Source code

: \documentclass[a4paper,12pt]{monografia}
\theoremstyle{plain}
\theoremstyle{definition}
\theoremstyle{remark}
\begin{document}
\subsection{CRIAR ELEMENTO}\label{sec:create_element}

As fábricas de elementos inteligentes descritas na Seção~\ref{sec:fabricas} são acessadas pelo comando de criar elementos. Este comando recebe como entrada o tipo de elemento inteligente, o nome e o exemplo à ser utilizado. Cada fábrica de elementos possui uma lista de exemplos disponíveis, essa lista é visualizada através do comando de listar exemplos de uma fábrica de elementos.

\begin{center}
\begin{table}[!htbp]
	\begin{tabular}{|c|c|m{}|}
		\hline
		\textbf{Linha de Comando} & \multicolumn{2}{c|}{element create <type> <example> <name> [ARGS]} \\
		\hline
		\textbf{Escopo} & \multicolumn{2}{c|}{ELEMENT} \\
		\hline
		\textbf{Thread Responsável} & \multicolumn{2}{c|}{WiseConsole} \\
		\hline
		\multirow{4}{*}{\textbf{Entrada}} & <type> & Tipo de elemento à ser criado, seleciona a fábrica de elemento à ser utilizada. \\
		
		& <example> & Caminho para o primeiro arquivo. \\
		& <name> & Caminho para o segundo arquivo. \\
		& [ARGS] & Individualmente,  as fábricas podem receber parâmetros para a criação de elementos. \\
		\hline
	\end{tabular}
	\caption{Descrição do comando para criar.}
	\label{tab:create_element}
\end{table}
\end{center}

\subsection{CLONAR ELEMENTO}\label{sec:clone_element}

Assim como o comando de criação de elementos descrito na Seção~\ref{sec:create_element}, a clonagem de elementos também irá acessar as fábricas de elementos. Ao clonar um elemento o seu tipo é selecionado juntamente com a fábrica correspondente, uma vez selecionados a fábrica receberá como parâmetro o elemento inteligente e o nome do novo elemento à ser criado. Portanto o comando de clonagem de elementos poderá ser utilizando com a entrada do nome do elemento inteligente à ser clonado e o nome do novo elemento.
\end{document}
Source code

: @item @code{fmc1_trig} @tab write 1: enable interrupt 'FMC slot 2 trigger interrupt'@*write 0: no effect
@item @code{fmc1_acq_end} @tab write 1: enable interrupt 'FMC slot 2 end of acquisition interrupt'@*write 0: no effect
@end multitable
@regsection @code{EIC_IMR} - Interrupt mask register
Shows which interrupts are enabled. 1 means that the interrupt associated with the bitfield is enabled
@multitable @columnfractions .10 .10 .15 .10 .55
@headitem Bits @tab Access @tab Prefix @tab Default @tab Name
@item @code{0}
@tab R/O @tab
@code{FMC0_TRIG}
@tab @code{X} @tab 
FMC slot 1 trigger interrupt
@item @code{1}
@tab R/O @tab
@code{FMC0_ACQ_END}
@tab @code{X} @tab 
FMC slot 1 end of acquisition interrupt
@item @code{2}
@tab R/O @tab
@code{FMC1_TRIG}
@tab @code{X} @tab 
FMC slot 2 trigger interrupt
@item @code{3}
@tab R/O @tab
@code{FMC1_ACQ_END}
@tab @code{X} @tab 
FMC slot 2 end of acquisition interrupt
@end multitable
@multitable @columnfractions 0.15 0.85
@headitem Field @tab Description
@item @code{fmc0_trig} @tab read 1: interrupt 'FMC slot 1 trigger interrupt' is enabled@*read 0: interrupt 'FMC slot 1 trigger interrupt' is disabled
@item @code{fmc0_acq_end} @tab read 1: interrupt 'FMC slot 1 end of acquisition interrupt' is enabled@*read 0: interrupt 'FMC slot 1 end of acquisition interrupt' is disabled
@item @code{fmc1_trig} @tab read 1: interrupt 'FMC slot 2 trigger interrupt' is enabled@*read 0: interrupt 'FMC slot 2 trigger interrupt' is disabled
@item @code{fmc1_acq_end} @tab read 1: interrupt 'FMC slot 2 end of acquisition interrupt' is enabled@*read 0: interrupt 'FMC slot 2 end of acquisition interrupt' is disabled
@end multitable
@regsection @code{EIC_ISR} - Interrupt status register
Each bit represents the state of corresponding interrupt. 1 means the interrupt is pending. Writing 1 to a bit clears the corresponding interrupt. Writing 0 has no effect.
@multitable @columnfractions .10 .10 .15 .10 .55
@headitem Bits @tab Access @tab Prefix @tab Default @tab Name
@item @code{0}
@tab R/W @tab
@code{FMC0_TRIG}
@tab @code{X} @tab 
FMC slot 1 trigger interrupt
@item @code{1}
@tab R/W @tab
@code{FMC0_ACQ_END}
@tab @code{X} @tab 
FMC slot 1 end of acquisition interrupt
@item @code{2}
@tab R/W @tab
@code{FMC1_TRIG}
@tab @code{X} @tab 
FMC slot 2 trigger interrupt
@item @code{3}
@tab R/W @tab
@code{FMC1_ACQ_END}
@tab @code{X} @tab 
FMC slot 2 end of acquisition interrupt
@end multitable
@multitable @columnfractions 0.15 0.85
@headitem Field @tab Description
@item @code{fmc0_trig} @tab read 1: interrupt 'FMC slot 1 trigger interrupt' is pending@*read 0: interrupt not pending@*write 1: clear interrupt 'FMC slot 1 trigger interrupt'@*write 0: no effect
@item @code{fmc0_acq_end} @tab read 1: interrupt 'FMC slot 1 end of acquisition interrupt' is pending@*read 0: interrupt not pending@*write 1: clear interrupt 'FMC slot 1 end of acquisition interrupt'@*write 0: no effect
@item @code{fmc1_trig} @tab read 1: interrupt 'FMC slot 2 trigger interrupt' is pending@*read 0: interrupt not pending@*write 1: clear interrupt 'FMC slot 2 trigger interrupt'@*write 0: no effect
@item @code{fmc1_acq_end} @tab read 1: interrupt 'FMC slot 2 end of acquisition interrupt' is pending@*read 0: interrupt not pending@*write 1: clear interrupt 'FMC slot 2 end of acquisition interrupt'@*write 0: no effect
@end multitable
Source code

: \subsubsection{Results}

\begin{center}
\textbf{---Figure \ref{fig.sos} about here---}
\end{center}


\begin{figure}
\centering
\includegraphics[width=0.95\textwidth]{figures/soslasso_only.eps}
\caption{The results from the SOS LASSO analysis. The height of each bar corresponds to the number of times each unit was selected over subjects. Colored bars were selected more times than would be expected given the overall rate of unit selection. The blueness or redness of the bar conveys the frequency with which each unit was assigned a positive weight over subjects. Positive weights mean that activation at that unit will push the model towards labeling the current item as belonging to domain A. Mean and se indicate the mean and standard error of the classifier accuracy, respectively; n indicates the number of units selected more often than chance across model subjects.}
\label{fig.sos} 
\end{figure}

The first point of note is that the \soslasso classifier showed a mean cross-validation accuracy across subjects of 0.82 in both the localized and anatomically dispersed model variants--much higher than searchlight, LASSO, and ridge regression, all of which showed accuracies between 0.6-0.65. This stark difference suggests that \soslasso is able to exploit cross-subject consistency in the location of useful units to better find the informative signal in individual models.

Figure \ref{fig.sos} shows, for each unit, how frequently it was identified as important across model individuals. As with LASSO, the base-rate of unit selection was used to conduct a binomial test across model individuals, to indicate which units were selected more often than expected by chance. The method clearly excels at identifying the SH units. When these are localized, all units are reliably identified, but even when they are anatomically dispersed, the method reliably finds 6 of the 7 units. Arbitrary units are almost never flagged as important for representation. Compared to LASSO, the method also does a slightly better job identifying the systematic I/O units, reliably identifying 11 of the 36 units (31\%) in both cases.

• • • •

# EXERCISE REQUIREMENTS
Whenever a line of the data above includes the word "para", copy that line.

# THE ANSWER
		& <example> & Caminho para o primeiro arquivo. \\
		& <name> & Caminho para o segundo arquivo. \\
		& [ARGS] & Individualmente,  as fábricas podem receber parâmetros para a criação de elementos. \\
	\caption{Descrição do comando para criar.}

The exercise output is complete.